[Data items]
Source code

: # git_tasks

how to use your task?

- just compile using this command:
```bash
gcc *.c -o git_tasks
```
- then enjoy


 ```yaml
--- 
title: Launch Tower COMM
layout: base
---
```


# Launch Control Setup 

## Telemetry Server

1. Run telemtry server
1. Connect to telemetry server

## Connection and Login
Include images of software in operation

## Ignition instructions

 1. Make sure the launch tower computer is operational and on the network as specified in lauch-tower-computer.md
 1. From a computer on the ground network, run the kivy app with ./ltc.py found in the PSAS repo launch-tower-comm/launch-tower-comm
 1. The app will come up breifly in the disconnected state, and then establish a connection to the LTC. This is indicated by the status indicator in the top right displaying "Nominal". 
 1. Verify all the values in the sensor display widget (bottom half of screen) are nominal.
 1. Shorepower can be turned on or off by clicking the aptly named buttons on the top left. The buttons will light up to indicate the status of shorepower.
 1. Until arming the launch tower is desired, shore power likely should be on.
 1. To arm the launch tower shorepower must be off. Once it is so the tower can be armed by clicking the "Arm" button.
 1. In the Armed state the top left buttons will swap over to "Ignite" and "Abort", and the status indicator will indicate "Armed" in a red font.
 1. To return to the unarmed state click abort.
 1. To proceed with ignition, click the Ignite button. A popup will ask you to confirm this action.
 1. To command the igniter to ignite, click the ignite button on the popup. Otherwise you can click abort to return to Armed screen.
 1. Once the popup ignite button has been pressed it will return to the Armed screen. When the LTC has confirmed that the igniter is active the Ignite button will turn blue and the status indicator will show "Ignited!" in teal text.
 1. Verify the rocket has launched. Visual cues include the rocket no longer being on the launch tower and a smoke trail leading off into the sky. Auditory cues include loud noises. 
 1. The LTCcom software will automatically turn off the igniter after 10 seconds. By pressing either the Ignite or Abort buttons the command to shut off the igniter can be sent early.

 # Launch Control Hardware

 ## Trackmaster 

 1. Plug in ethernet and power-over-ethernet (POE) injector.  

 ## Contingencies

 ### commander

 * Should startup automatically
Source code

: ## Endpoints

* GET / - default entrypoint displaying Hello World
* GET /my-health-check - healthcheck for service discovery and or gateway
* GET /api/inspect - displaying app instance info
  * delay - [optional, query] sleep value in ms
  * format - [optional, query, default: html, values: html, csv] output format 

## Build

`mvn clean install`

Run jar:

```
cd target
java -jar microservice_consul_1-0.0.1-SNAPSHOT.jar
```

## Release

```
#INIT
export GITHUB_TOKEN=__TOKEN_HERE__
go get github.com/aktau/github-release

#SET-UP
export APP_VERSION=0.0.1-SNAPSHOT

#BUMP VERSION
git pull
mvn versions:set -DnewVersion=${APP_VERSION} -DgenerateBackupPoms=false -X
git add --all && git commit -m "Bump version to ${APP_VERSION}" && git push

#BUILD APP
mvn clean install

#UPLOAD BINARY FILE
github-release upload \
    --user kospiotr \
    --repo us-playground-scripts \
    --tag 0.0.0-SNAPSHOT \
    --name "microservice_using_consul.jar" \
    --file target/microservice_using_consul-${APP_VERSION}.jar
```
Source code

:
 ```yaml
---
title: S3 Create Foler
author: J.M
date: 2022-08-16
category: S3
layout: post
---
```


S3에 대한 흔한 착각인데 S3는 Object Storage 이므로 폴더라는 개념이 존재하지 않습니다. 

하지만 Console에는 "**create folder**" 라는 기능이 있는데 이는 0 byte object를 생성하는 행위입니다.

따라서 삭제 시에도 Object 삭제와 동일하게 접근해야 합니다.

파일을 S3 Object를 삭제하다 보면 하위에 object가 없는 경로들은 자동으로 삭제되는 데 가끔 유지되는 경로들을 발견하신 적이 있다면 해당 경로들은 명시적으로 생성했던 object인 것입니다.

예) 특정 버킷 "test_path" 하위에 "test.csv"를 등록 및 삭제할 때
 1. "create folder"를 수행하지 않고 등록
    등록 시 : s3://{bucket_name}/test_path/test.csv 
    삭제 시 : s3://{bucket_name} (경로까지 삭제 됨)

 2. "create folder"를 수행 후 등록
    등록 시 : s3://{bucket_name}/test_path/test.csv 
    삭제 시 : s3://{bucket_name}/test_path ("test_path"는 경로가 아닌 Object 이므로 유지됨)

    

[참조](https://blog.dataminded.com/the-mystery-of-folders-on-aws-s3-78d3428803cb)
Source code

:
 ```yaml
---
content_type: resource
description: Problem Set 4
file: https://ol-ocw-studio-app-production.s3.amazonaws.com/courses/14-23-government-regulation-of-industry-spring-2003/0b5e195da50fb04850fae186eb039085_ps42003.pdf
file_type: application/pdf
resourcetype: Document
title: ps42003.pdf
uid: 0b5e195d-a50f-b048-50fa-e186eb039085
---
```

* **YOUR INSTRUCTIONS**
Reproduce the entries exactly, starting at their first line and stopping after the line with "## Ignition instructions".

* **EXERCISE ANSWER**
Source code

: # git_tasks

how to use your task?

- just compile using this command:
```bash
gcc *.c -o git_tasks
```
- then enjoy


 ```yaml
--- 
title: Launch Tower COMM
layout: base
---
```


# Launch Control Setup 

## Telemetry Server

1. Run telemtry server
1. Connect to telemetry server

## Connection and Login
Include images of software in operation

## Ignition instructions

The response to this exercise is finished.